PROMPT =>
Gather every line below where "this" appears.

(ENTRIES PROVIDED begins)

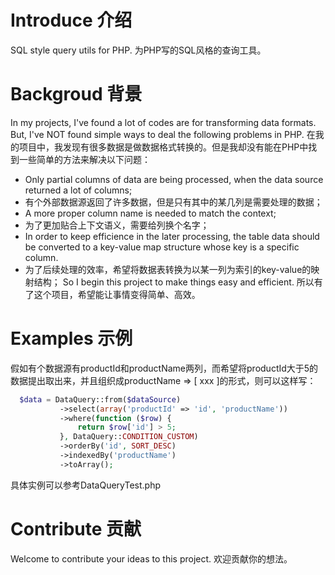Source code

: # Introduce 介绍
SQL style query utils for PHP.
为PHP写的SQL风格的查询工具。
# Backgroud 背景
In my projects, I've found a lot of codes are for transforming data formats. But, I've NOT found simple ways to deal the following problems in PHP. 
在我的项目中，我发现有很多数据是做数据格式转换的。但是我却没有能在PHP中找到一些简单的方法来解决以下问题：
 - Only partial columns of data are being processed, when the data source returned a lot of columns;
 - 有个外部数据源返回了许多数据，但是只有其中的某几列是需要处理的数据；
 - A more proper column name is needed to match the context;
 - 为了更加贴合上下文语义，需要给列换个名字；
 - In order to keep efficience in the later processing, the table data should be converted to a key-value map structure whose key is a specific column.
 - 为了后续处理的效率，希望将数据表转换为以某一列为索引的key-value的映射结构；
So I begin this project to make things easy and efficient.
所以有了这个项目，希望能让事情变得简单、高效。
# Examples 示例
  假如有个数据源有productId和productName两列，而希望将productId大于5的数据提出取出来，并且组织成productName => [ xxx ]的形式，则可以这样写：
```php
  $data = DataQuery::from($dataSource)
           ->select(array('productId' => 'id', 'productName'))
           ->where(function ($row) {
               return $row['id'] > 5;
           }, DataQuery::CONDITION_CUSTOM)
           ->orderBy('id', SORT_DESC)
           ->indexedBy('productName')
           ->toArray();
```
  具体实例可以参考DataQueryTest.php
# Contribute 贡献
Welcome to contribute your ideas to this project.
欢迎贡献你的想法。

(ENTRIES PROVIDED ends)

EXERCISE ANSWER =>
So I begin this project to make things easy and efficient.
Welcome to contribute your ideas to this project.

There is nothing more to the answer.